I'm surprised no answer so far has mentioned Raildude. This is a very useful, community-driven website for international trains in Europe. It is particularly focussed on budget travel, and indeed originates from a Interrail-related website.

Hafas considered harmful

I'd like to issue a word of warning about Hafas-based search engines. Bahn.de, B-Rail, ÖBB, and NS Hispeed are all based on the same international train database known as Hafas. It relies on participating train companies submitting their timetables, and is not always complete. In my experience:

  • It is not complete. It's all-to-easy to think it is complete because it has so many trains, but it is not. In my experience, the further from Germany, the more trains are missing. I've taken decent trains in Spain that were not registered in Hafas.

  • It contains invalid connections. For example, in Sweden, each railway station has a minimum transfer time. HAFAS is not aware, so it might recommend a connection with a 10 minute change whereas the minimum transfer time is 15 minutes. Minimum transfer time in this case means that connections are guaranteed, so that tickets are replaced if a connection is missed. With a connection less than the minimum connection time, this guarantee will not work.

  • It is even less complete around timetable shifts. Each year in the beginning of December, timetables change. Around the shift of timetables, Hafas is very incomplete, even in Germany. In practice, planning a Christmas holiday is not possible with a Hafas-based search engine, because so many trains are missing or only registered extremely late.

The different Hafas-based search engines have slightly different features. For example, B-Rail permits to specify the maximum number of connections, whereas Bahn.de allows to specify the minimum change time.

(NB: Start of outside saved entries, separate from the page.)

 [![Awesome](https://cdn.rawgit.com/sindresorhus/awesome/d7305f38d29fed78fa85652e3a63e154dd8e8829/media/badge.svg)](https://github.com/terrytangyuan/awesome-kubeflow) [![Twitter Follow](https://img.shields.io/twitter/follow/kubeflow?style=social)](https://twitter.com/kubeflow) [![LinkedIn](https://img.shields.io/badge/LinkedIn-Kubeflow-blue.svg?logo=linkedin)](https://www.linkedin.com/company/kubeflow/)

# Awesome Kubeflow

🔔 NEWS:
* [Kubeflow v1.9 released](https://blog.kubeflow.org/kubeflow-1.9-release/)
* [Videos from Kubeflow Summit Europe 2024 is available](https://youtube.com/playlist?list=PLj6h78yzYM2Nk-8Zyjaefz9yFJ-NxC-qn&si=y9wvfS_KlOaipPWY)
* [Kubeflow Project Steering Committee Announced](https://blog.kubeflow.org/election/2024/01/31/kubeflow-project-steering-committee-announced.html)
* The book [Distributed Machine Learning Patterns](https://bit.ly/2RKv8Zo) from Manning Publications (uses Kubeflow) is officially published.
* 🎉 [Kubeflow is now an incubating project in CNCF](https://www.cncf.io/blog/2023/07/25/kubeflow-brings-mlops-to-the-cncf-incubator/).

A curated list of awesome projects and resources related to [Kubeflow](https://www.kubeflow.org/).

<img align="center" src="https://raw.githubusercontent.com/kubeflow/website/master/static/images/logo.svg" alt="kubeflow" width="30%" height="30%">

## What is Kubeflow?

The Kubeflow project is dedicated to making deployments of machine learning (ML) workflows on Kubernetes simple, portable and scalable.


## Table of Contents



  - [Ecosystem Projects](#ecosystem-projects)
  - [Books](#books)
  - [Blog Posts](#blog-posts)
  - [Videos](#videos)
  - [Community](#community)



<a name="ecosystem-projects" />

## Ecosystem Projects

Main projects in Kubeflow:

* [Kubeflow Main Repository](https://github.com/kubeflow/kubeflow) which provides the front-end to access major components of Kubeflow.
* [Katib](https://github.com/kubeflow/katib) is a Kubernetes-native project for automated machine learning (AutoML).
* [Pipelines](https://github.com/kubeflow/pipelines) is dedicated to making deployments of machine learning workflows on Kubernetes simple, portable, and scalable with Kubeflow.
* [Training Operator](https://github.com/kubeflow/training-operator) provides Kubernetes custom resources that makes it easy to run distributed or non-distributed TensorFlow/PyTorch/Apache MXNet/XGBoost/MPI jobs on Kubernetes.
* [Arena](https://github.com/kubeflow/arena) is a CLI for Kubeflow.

Most allow to have one or more via stations. My combining those features, one can often get a much better connection than to simply write Stockholm to Madrid in an arbitrary search engine.

Complementary sources

  • If possible, use the various national railway websites to double-check the timetable obtained with Hafas. For example, inside Spain, Renfe have a much more complete and reliable timetable than any international website. Most, if not all, countries have national railway company websites. This list on Wikipedia might get you started.

  • The German forum Drehscheibe Online has a list of PDF timetables for the various national railway companies, where available. Personally, I love to browse paper railway timetables. However, for most countries it can be quite hard to find the correct timetable.

  • For long-distance trains, browse earlier-mentioned websites such as Seat 61 and Raildude. The latter specifically mentions connections between major cities, whereas the former is mostly written from a UK perspective.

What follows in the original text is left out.